# Li-Ion Self Discharge Rate Test



## SilverFox (Apr 19, 2006)

On March 24, 2005 I charged an unprotected 18650 Li-Ion cell up to 4.000 volts and placed it in room temperature storage. A few hours later it was at 3.989 volts. 

On March 26, 2005 it was at 3.976 volts.

On May 14, 2005 it was at 3.975 volts.

On October 1, 2005 it was at 3.974 volts.

On December 11, 2005 it was at 3.973 volts.

On February 10, 2006 it was at 3.973 volts.

On March 2, 2006 it was at 3.973 volts.

On April 19, 2006 it is at 3.973 volts.

Not much in the way of self discharge...

EDIT: I tested this cell for remaining capacity, then charged it back up to 4.000 volts and checked the capacity again. After 1 year of room temperature storage, this cell had 95% of its original capacity. END EDIT

Tom


----------



## Mini-Moder (Apr 19, 2006)

I was just wondering about this today. Very useful thanks SilverFox.


----------



## TomBrown (Apr 19, 2006)

I look forward to seeing the 15 year graph on that one.


----------



## MrAl (Apr 19, 2006)

Hi again Tom,

Didnt we establish at one time that the charge is not related to the
open circuit voltage? On the other hand, it's also hard to believe
that the charge could change that much and not even show one
millivolt of change in the open circuit voltage. I dont know for
sure though because i have no graphs in front of me.

Take care,
Al


----------



## SilverFox (Apr 20, 2006)

Hello Al,

Li-Ion is similar to lead acid in that you can get an approximation of the state of charge by measuring the resting open circuit voltage.

Tom


----------



## Phaserburn (Apr 20, 2006)

This makes me even happier about my li-ion lights, like the Strion.


----------



## WAVE_PARTICLE (Apr 20, 2006)

that sounds great, but how does this compare to other rechargeable chemistries like NiMH and NiCd?
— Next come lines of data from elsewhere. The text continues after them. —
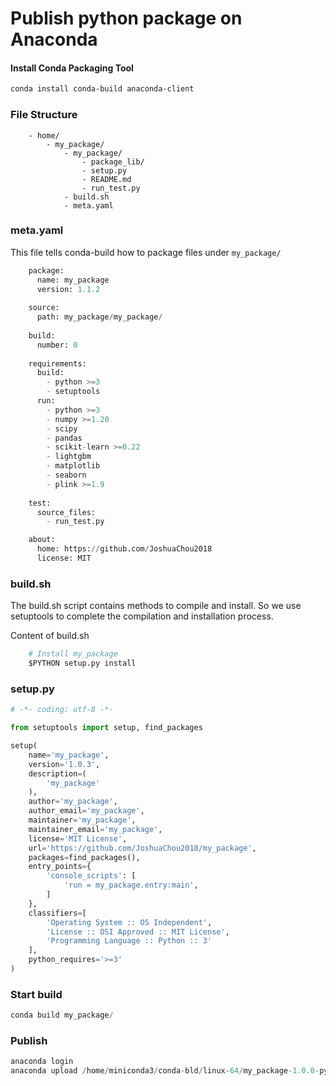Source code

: # Publish python package on Anaconda


#### Install Conda Packaging Tool

```bash
conda install conda-build anaconda-client
```

### File Structure

```
    - home/
        - my_package/
            - my_package/
                - package_lib/
                - setup.py
                - README.md
                - run_test.py
            - build.sh
            - meta.yaml    
```

### meta.yaml

This file tells conda-build how to package files under `my_package/`



```python
    package:
      name: my_package
      version: 1.1.2
    
    source:
      path: my_package/my_package/
     
    build:
      number: 0
    
    requirements:
      build:
        - python >=3
        - setuptools
      run:
        - python >=3
        - numpy >=1.20
        - scipy
        - pandas
        - scikit-learn >=0.22
        - lightgbm
        - matplotlib
        - seaborn
        - plink >=1.9
    
    test:
      source_files:
        - run_test.py

    about:
      home: https://github.com/JoshuaChou2018
      license: MIT
```

### build.sh

The build.sh script contains methods to compile and install. So we use setuptools to complete the compilation and installation process.

Content of build.sh

```python
    # Install my_package
    $PYTHON setup.py install
```

### setup.py

```python
# -*- coding: utf-8 -*-

from setuptools import setup, find_packages

setup(
    name='my_package',
    version='1.0.3',
    description=(
        'my_package'
    ),
    author='my_package',
    author_email='my_package',
    maintainer='my_package',
    maintainer_email='my_package',
    license='MIT License',
    url='https://github.com/JoshuaChou2018/my_package',
    packages=find_packages(),
    entry_points={
        'console_scripts': [
            'run = my_package.entry:main',
        ]
    },
    classifiers=[
        'Operating System :: OS Independent',
        'License :: OSI Approved :: MIT License',
        'Programming Language :: Python :: 3'
    ],
    python_requires='>=3'
)
```

### Start build

```python
conda build my_package/
```

### Publish

```python
anaconda login
anaconda upload /home/miniconda3/conda-bld/linux-64/my_package-1.0.0-py39_0.tar.bz2
```


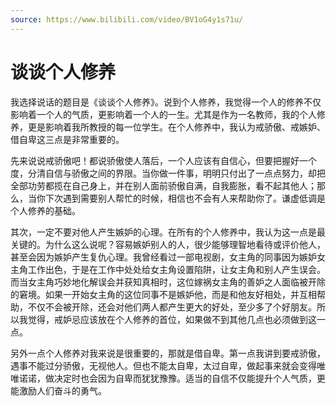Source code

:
 ```yaml
---
source: https://www.bilibili.com/video/BV1oG4y1s71u/
---
```


# 谈谈个人修养

我选择说话的题目是《谈谈个人修养》。说到个人修养，我觉得一个人的修养不仅影响着一个人的气质，更影响着一个人的一生。尤其是作为一名教师，我的个人修养，更是影响着我所教授的每一位学生。在个人修养中，我认为戒骄傲、戒嫉妒、借自卑这三点是非常重要的。

先来说说戒骄傲吧！都说骄傲使人落后，一个人应该有自信心，但要把握好一个度，分清自信与骄傲之间的界限。当你做一件事，明明只付出了一点点努力，却把全部功劳都揽在自己身上，并在别人面前骄傲自满，自我膨胀，看不起其他人；那么，当你下次遇到需要别人帮忙的时候，相信也不会有人来帮助你了。谦虚低调是个人修养的基础。

其次，一定不要对他人产生嫉妒的心理。在所有的个人修养中，我认为这一点是最关键的。为什么这么说呢？容易嫉妒别人的人，很少能够理智地看待或评价他人，甚至会因为嫉妒产生复仇心理。我曾经看过一部电视剧，女主角的同事因为嫉妒女主角工作出色，于是在工作中处处给女主角设置陷阱，让女主角和别人产生误会。而当女主角巧妙地化解误会并获知真相时，这位嫁祸女主角的善妒之人面临被开除的窘境。如果一开始女主角的这位同事不是嫉妒他，而是和他友好相处，并互相帮助，不仅不会被开除，还会对他们两人都产生更大的好处，至少多了个好朋友。所以我觉得，戒妒忌应该放在个人修养的首位，如果做不到其他几点也必须做到这一点。

另外一点个人修养对我来说是很重要的，那就是借自卑。第一点我讲到要戒骄傲，遇事不能过分骄傲，无视他人。但也不能太自卑，太过自卑，做起事来就会变得唯唯诺诺，做决定时也会因为自卑而犹犹豫豫。适当的自信不仅能提升个人气质，更能激励人们奋斗的勇气。
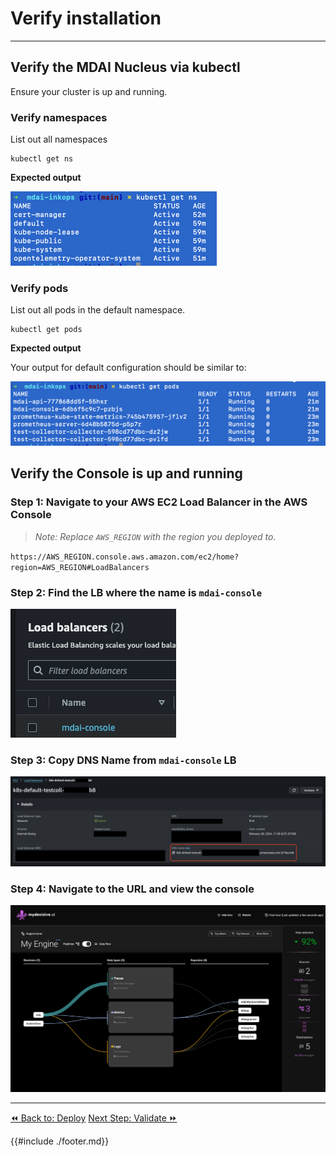# Verify installation

----

## Verify the MDAI Nucleus via kubectl
Ensure your cluster is up and running.

### Verify namespaces

List out all namespaces

```shell
kubectl get ns
```

**Expected output**

[![Verify namespaces](../../media/verify-get-ns.png)](../../media/verify-get-ns.png)

### Verify pods

List out all pods in the default namespace.

```shell
kubectl get pods
```

**Expected output**

Your output for default configuration should be similar to:

[![Verify pods](../../media/verify-get-pods.png)](../../media/verify-get-pods.png)

## Verify the Console is up and running

### Step 1: Navigate to your AWS EC2 Load Balancer in the AWS Console

>*Note: Replace `AWS_REGION` with the region you deployed to.*

`https://AWS_REGION.console.aws.amazon.com/ec2/home?region=AWS_REGION#LoadBalancers`

### Step 2: Find the LB where the name is `mdai-console`

[![LB List](../../media/lb-list.png)](../../media/lb-list.png)

### Step 3: Copy DNS Name from `mdai-console` LB

[![LB DNS Name](../../media/load-balancers.png)](../../media/load-balancers.png)

### Step 4: Navigate to the URL and view the console

[![Console Data Flow](../../media/console-data-flow.png)](../../media/console-data-flow.png)


----
<span class="left"><a href="./deploy.md">⏪ Back to: Deploy</a></span>
<span class="right"><a href="./validate.md">Next Step: Validate ⏩</a></span>


{{#include ./footer.md}}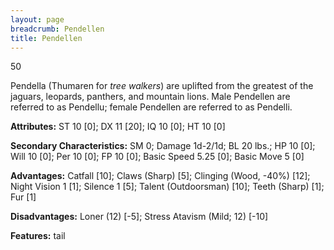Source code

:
 ```yaml
---
layout: page
breadcrumb: Pendellen
title: Pendellen
---
```


<points>50</points>

Pendella (Thumaren for _tree walkers_) are uplifted from the greatest of the jaguars, leopards, panthers, and mountain lions.  Male Pendellen are referred to as Pendellu; female Pendellen are referred to as Pendelli.

**Attributes:**  ST 10 [0]; DX 11 [20]; IQ 10 [0]; HT 10 [0]

**Secondary Characteristics:**  SM 0; Damage 1d-2/1d; BL 20 lbs.; HP 10 [0]; Will 10 [0]; Per 10 [0]; FP 10 [0]; Basic Speed 5.25 [0]; Basic Move 5 [0]

**Advantages:**  Catfall [10]; Claws (Sharp) [5]; Clinging (Wood, -40%) [12]; Night Vision 1 [1]; Silence 1 [5]; Talent (Outdoorsman) [10]; Teeth (Sharp) [1]; Fur [1]

**Disadvantages:**  Loner (12) [-5]; Stress Atavism (Mild; 12) [-10]

**Features:**  tail
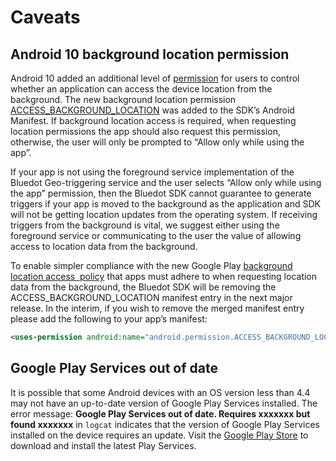 Caveats
=================

Android 10 background location permission
-----------------------------------------

Android 10 added an additional level of [permission](https://developer.android.com/about/versions/10/privacy/changes#app-access-device-location) for users to control whether an application can access the device location from the background. The new background location permission [ACCESS\_BACKGROUND\_LOCATION](https://developer.android.com/reference/android/Manifest.permission.html#ACCESS_BACKGROUND_LOCATION) was added to the SDK’s Android Manifest. If background location access is required, when requesting location permissions the app should also request this permission, otherwise, the user will only be prompted to “Allow only while using the app”.

If your app is not using the foreground service implementation of the Bluedot Geo-triggering service and the user selects “Allow only while using the app” permission, then the Bluedot SDK cannot guarantee to generate triggers if your app is moved to the background as the application and SDK will not be getting location updates from the operating system. If receiving triggers from the background is vital, we suggest either using the foreground service or communicating to the user the value of allowing access to location data from the background.

To enable simpler compliance with the new Google Play [background location access  policy](https://support.google.com/googleplay/android-developer/answer/9799150) that apps must adhere to when requesting location data from the background, the Bluedot SDK will be removing the ACCESS\_BACKGROUND\_LOCATION manifest entry in the next major release. In the interim, if you wish to remove the merged manifest entry please add the following to your app’s manifest: 

```xml title="AndroidManifest"
<uses-permission android:name="android.permission.ACCESS_BACKGROUND_LOCATION" tools:node="remove" />
```

Google Play Services out of date
--------------------------------

It is possible that some Android devices with an OS version less than 4.4 may not have an up-to-date version of Google Play Services installed. The error message: **Google Play Services out of date. Requires xxxxxxx but found xxxxxxx** in `logcat` indicates that the version of Google Play Services installed on the device requires an update. Visit the [Google Play Store](https://play.google.com/store/apps/details?id=com.google.android.gms&hl=en) to download and install the latest Play Services.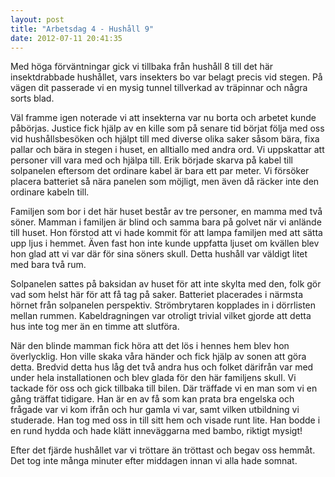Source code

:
 ```yaml
---
layout: post
title: "Arbetsdag 4 - Hushåll 9"
date: 2012-07-11 20:41:35
---
```

Med höga förväntningar gick vi tillbaka från hushåll 8 till det här insektdrabbade hushållet, vars insekters bo var belagt precis vid stegen. På vägen dit passerade vi en mysig tunnel tillverkad av träpinnar och några sorts blad.

Väl framme igen noterade vi att insekterna var nu borta och arbetet kunde påbörjas. Justice fick hjälp av en kille som på senare tid börjat följa med oss vid hushållsbesöken och hjälpt till med diverse olika saker såsom bära, fixa pallar och bära in stegen i huset, en alltiallo med andra ord. Vi uppskattar att personer vill vara med och hjälpa till. Erik började skarva på kabel till solpanelen eftersom det ordinare kabel är bara ett par meter. Vi försöker placera batteriet så nära panelen som möjligt, men även då räcker inte den ordinare kabeln till.

Familjen som bor i det här huset består av tre personer, en mamma med två söner. Mamman i familjen är blind och samma bara på golvet när vi anlände till huset. Hon förstod att vi hade kommit för att lampa familjen med att sätta upp ljus i hemmet. Även fast hon inte kunde uppfatta ljuset om kvällen blev hon glad att vi var där för sina söners skull. Detta hushåll var väldigt litet med bara två rum.

Solpanelen sattes på baksidan av huset för att inte skylta med den, folk gör vad som helst här för att få tag på saker. Batteriet placerades i närmsta hörnet från solpanelen perspektiv. Strömbrytaren kopplades in i dörrlisten mellan rummen. Kabeldragningen var otroligt trivial vilket gjorde att detta hus inte tog mer än en timme att slutföra.

När den blinde mamman fick höra att det lös i hennes hem blev hon överlycklig. Hon ville skaka våra händer och fick hjälp av sonen att göra detta. Bredvid detta hus låg det två andra hus och folket därifrån var med under hela installationen och blev glada för den här familjens skull. Vi tackade för oss och gick tillbaka till bilen. Där träffade vi en man som vi en gång träffat tidigare. Han är en av få som kan prata bra engelska och frågade var vi kom ifrån och hur gamla vi var, samt vilken utbildning vi studerade. Han tog med oss in till sitt hem och visade runt lite. Han bodde i en rund hydda och hade klätt inneväggarna med bambo, riktigt mysigt!

Efter det fjärde hushållet var vi tröttare än tröttast och begav oss hemmåt. Det tog inte många minuter efter middagen innan vi alla hade somnat.

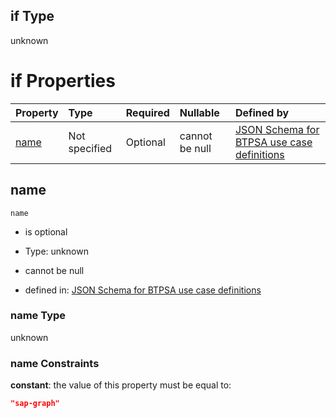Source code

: ## if Type

unknown

# if Properties

| Property      | Type          | Required | Nullable       | Defined by                                                                                                                                                                                                        |
| :------------ | :------------ | :------- | :------------- | :---------------------------------------------------------------------------------------------------------------------------------------------------------------------------------------------------------------- |
| [name](#name) | Not specified | Optional | cannot be null | [JSON Schema for BTPSA use case definitions](btpsa-usecase-properties-services-items-allof-1-then-allof-99-if-properties-name.md "undefined#/properties/services/items/allOf/1/then/allOf/99/if/properties/name") |

## name



`name`

*   is optional

*   Type: unknown

*   cannot be null

*   defined in: [JSON Schema for BTPSA use case definitions](btpsa-usecase-properties-services-items-allof-1-then-allof-99-if-properties-name.md "undefined#/properties/services/items/allOf/1/then/allOf/99/if/properties/name")

### name Type

unknown

### name Constraints

**constant**: the value of this property must be equal to:

```json
"sap-graph"
```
Thanks for the data!! :thumbsup:

WP


----------



## LEDcandle (Apr 20, 2006)

There have been a couple of threads on NiMh discharge rates; it is approx 2% a day. I don't know where they bottom out (0.8v - 1v?) though and whether they discharge all the way to that bottom.

My Li-ons don't discharge much either; I was mentioning in another thread, for those folks that let their fresh-from-charger Li-ons sit for a few days in hopes that they will drop from 4.2v to 3.7v so that they can use their Li-ons in a 7v light, *pls note* Silverfox's findings as that doesn't happen


----------



## WAVE_PARTICLE (Apr 20, 2006)

Wow....what a difference!

Assuming that the laws of thermodynamics are obeyed, am I correct to assume that the lost energy is in the form of heat generated by the battery? Just wondering, that's all....

WP




LEDcandle said:


> There have been a couple of threads on NiMh discharge rates; it is approx 2% a day. I don't know where they bottom out (0.8v - 1v?) though and whether they discharge all the way to that bottom.


----------



## changsn (Apr 20, 2006)

I thought there was a concern that although the voltage is essentially the same, that the capacity of the battery may have diminished considerably. When were you planning on doing a discharge?

Sam


----------



## SilverFox (Apr 20, 2006)

Hello Sam,

You are confusing Nickel chemistry with Li-Ion chemistry.

Tom


----------



## changsn (Apr 20, 2006)

Tom - I thought Li Ions do not like to be at full charge and their longevity is affected hence the store at half charge recommendation. So I was thinking that if this battery has been at full charge for over a year, is it fair to assume that the capacity is still there and on discharge the full mah would be seen. I know that NiMH batteries would not hold the voltage for this period of time due to self discharge - even the Eneloop.

Sorry if I am way off base here...
Sam


----------



## SilverFox (Apr 20, 2006)

Hello Sam,

The recommendation is to store Li-Ion batteries at around 40% charge. However, there is much (heated) debate over this. Some have stored their cells at full charge for extended periods of time without any noticeable decrease in cell performance. Others keep their cells at 40% until just before they use them, then discharge them back down after use. 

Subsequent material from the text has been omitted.